Foreclosure vs Short sale

7 Replies

Foreclosure vs short sale.....pros and cons, ease of purchase, time to close, negotiating price, obtaining financing, etc etc..looking for as much feedback as possible.

Piece of cake versus Headache!

To your success! 

@David G

Which one is the headache and which is the piece of cake?

If I had to choose metaphors, I would actually go with Bi-Polar vs Depression. At least with foreclosures you occasionally get some surprisingly good news mixed in with misery.

Ease of purchase: Foreclosures are easy if you know what you're doing. What you bid, you pay (plus perhaps a buyers premium and all closing costs), and you settle quickly. Short-sales are a lesson in extreme patience.

Time to close: Foreclosures are either immediate (as in payment due within 24 hours) or within a month. Short-sales could take an eternity.

Negotiating price: Foreclosures are about being the high bidder, there is no negotiation. Short-sales are all about the price, and unfortunately it doesn't matter one bit that your seller likes the price you've offered. The seller is walking with zero cash regardless of your offer. It's all about getting third party (bank, banks, other secured creditors) approval and what makes them accept certain offers is not always clear.

Obtaining financing: With foreclosures you'll either need your own cash or private money. Even hard money can be difficult in the foreclosure scenario because you aren't able to inspect the property and generate estimates for repairs... so numbers aren't verifiable. With short-sales you'll have plenty of time to obtain financing.

With foreclosure you have to assume the worst... including the possibility that you'll have to evict the prior owners or some squatters.  You will occasionally have a really smooth transaction where you paid well under market and the property is in good condition.

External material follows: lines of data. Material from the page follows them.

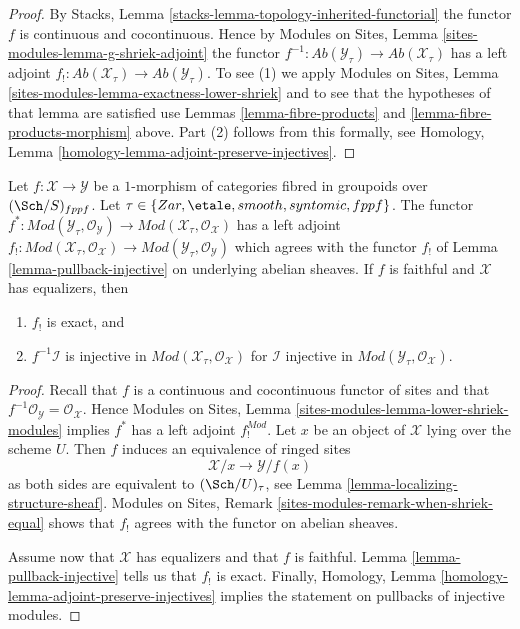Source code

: \begin{proof}
By
Stacks, Lemma \ref{stacks-lemma-topology-inherited-functorial}
the functor $f$ is continuous and cocontinuous. Hence by
Modules on Sites, Lemma \ref{sites-modules-lemma-g-shriek-adjoint}
the functor
$f^{-1} : \textit{Ab}(\mathcal{Y}_\tau) \to \textit{Ab}(\mathcal{X}_\tau)$
has a left adjoint
$f_! : \textit{Ab}(\mathcal{X}_\tau) \to \textit{Ab}(\mathcal{Y}_\tau)$.
To see (1) we apply
Modules on Sites, Lemma \ref{sites-modules-lemma-exactness-lower-shriek}
and to see that the hypotheses of that lemma are satisfied use
Lemmas \ref{lemma-fibre-products} and
\ref{lemma-fibre-products-morphism}
above. Part (2) follows from this formally, see
Homology, Lemma \ref{homology-lemma-adjoint-preserve-injectives}.
\end{proof}

\begin{lemma}
\label{lemma-pullback-injective-modules}
Let $f : \mathcal{X} \to \mathcal{Y}$ be a $1$-morphism of categories
fibred in groupoids over $(\Sch/S)_{fppf}$. Let
$\tau \in \{Zar, \etale, smooth, syntomic, fppf\}$.
The functor
$f^* : \textit{Mod}(\mathcal{Y}_\tau, \mathcal{O}_\mathcal{Y}) \to
\textit{Mod}(\mathcal{X}_\tau, \mathcal{O}_\mathcal{X})$
has a left adjoint
$f_! : \textit{Mod}(\mathcal{X}_\tau, \mathcal{O}_\mathcal{X}) \to
\textit{Mod}(\mathcal{Y}_\tau, \mathcal{O}_\mathcal{Y})$ which
agrees with the functor $f_!$ of Lemma \ref{lemma-pullback-injective}
on underlying abelian sheaves.
If $f$ is faithful and $\mathcal{X}$ has equalizers, then
\begin{enumerate}
\item $f_!$ is exact, and
\item $f^{-1}\mathcal{I}$ is injective in
$\textit{Mod}(\mathcal{X}_\tau, \mathcal{O}_\mathcal{X})$
for $\mathcal{I}$ injective in
$\textit{Mod}(\mathcal{Y}_\tau, \mathcal{O}_\mathcal{X})$.
\end{enumerate}
\end{lemma}

\begin{proof}
Recall that $f$ is a continuous and cocontinuous functor of sites
and that $f^{-1}\mathcal{O}_\mathcal{Y} = \mathcal{O}_\mathcal{X}$. Hence
Modules on Sites, Lemma \ref{sites-modules-lemma-lower-shriek-modules}
implies $f^*$ has a left adjoint $f_!^{Mod}$.
Let $x$ be an object of $\mathcal{X}$ lying over the scheme $U$.
Then $f$ induces an equivalence of ringed sites
$$
\mathcal{X}/x \longrightarrow \mathcal{Y}/f(x)
$$
as both sides are equivalent to $(\Sch/U)_\tau$, see
Lemma \ref{lemma-localizing-structure-sheaf}.
Modules on Sites, Remark \ref{sites-modules-remark-when-shriek-equal}
shows that $f_!$ agrees with the functor on abelian sheaves.

\medskip\noindent
Assume now that $\mathcal{X}$ has equalizers and that $f$ is faithful.
Lemma \ref{lemma-pullback-injective}
tells us that $f_!$ is exact. Finally,
Homology, Lemma \ref{homology-lemma-adjoint-preserve-injectives}
implies the statement on pullbacks of injective modules.
\end{proof}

Short-sales are a drag. Nobody wins. The seller loses a house, kills their credit, walks away with nothing. Everybody deals with endless paperwork. End result is usually a sale at market, which is hardly what an investor is looking for.

So, with all this in mind... any preference?

Short sales can be a pain but you also can get amazing deals at times. You also at times have more time to do your due diligence on the home. Depending on the market there may be less competition than at foreclosure auctions. You can also obtain financing when buying short sales if the property is in a condition to obtain financing on. 

At foreclosure auctions you may be dealing with people bidding up the property which can eat up an investors margins. You also need cash. At times you are buying homes sight unseen too or occupied which can present unforeseeable problems. 

With all cash. No loan. Conditions can be less favorable with a loan.

Short sale: success rate was 30%.  There are no one under water as home prices have almost tripled from past years.

Foreclosure sale: These days lenders want you to bid on line paying 4.5-5% hammer fee. You as agent may get 1% back.  There is no closing time so long there are other bidders. On one sale bidding went on all night past closing time it went way way over regular sale. Bidders can get a heart attack wake up every hour put another bid.

One sale I was the highest bidder, the bidding ended and seller did not accept any offers.

@Tom Gimer I think, you very nicely answered your own question. 

In essence, I can say that in So Cal, more specifically Los Angeles the success rate of closing on short sale homes is extremely low.  

Originally posted by @David G :

@Tom Gimer I think, you very nicely answered your own question. 

In essence, I can say that in So Cal, more specifically Los Angeles the success rate of closing on short sale homes is extremely low.  

Just making sure we're both on the same page.

Some on this site claim to have great success with short-sales... including obtaining properties significantly below market. Given the process and the participants, that just doesn't add up for me.

@Tom Gimer I cannot speak for other states, but in SoCal, Los Angeles specifically, short-sales are a waste of time. I've seen a lot of gamesmanship. 

I'd say we're on the same page.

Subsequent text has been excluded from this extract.